--- Material provided Enclosed Below ---
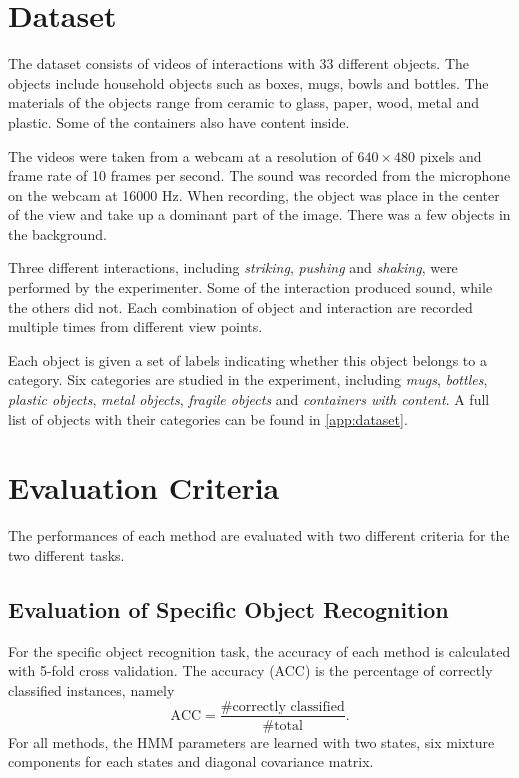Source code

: \documentclass[12pt,final,twoside]{report}
\begin{document}
\section{Dataset}
The dataset consists of videos of interactions with 33 different objects. The objects include household objects such as boxes, mugs, bowls and bottles. The materials of the objects range from ceramic to glass, paper, wood, metal and plastic. Some of the containers also have content inside.

The videos were taken from a webcam at a resolution of $640 \times 480$ pixels and frame rate of 10 frames per second. The sound was recorded from the microphone on the webcam at 16000 Hz. When recording, the object was place in the center of the view and take up a dominant part of the image. There was a few objects in the background.

Three different interactions, including \emph{striking}, \emph{pushing} and \emph{shaking}, were performed by the experimenter. Some of the interaction produced sound, while the others did not. Each combination of object and interaction are recorded multiple times from different view points.

Each object is given a set of labels indicating whether this object belongs to a category. Six categories are studied in the experiment, including \emph{mugs}, \emph{bottles}, \emph{plastic objects}, \emph{metal objects}, \emph{fragile objects} and \emph{containers with content}.  
A full list of objects with their categories can be found in \cref{app:dataset}. 

\section{Evaluation Criteria}
The performances of each method are evaluated with two different criteria for the two different tasks. 

\subsection{Evaluation of Specific Object Recognition}
For the specific object recognition task, the accuracy of each method is calculated with 5-fold cross validation. The accuracy (ACC) is the percentage of correctly classified instances, namely 
\[ \text{ACC} =  \frac{\text{\# correctly classified}}{\text{\# total}} . \]
For all methods, the HMM parameters are learned with two states, six mixture components for each states and diagonal covariance matrix.
\end{document}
--- End of Enclosed Material provided ---
_What the task asks_:
Print each line of the listing, starting at its first and ending with the line that holds "Three different interactions, including", but skip any pictures.

_Your response_:
Source code

: \documentclass[12pt,final,twoside]{report}
\begin{document}
\section{Dataset}
The dataset consists of videos of interactions with 33 different objects. The objects include household objects such as boxes, mugs, bowls and bottles. The materials of the objects range from ceramic to glass, paper, wood, metal and plastic. Some of the containers also have content inside.

The videos were taken from a webcam at a resolution of $640 \times 480$ pixels and frame rate of 10 frames per second. The sound was recorded from the microphone on the webcam at 16000 Hz. When recording, the object was place in the center of the view and take up a dominant part of the image. There was a few objects in the background.

Three different interactions, including \emph{striking}, \emph{pushing} and \emph{shaking}, were performed by the experimenter. Some of the interaction produced sound, while the others did not. Each combination of object and interaction are recorded multiple times from different view points.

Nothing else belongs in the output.